**Exercise brief**
Where does the word "complete" appear in the data? Copy every line that holds it.

[Data records]
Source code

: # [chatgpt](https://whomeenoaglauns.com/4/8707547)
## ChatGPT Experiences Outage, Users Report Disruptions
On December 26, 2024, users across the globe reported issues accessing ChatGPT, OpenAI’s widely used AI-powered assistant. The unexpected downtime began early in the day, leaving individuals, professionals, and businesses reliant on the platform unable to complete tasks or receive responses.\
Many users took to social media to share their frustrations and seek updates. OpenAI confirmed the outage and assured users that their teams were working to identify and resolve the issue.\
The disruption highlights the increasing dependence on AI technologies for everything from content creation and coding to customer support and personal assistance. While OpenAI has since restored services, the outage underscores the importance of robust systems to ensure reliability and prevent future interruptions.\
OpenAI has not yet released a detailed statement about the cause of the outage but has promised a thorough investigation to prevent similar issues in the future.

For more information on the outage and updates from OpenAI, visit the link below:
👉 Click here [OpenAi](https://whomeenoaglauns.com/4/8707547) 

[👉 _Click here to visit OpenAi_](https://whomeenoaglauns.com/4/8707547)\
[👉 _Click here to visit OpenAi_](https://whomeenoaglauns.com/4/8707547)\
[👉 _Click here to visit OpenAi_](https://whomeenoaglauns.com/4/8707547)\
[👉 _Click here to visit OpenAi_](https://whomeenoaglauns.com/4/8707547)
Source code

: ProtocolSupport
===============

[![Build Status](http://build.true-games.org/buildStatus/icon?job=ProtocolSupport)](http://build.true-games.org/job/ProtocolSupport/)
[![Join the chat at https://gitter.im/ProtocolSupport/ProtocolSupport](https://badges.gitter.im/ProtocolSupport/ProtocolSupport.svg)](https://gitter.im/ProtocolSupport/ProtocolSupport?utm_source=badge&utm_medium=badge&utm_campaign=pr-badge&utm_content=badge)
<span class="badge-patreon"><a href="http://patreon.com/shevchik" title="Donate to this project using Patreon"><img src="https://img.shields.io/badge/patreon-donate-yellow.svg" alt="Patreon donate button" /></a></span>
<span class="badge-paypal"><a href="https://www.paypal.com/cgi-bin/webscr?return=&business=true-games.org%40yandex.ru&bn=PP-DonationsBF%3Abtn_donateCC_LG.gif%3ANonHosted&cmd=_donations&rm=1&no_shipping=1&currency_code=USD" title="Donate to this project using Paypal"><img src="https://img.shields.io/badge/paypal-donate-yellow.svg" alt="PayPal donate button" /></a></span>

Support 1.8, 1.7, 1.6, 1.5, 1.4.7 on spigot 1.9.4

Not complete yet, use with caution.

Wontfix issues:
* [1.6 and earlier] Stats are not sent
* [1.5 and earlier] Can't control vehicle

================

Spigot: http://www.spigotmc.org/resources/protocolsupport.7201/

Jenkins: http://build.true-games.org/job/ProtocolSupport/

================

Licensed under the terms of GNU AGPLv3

**Solution to the problem**
On December 26, 2024, users across the globe reported issues accessing ChatGPT, OpenAI’s widely used AI-powered assistant. The unexpected downtime began early in the day, leaving individuals, professionals, and businesses reliant on the platform unable to complete tasks or receive responses.\
Not complete yet, use with caution.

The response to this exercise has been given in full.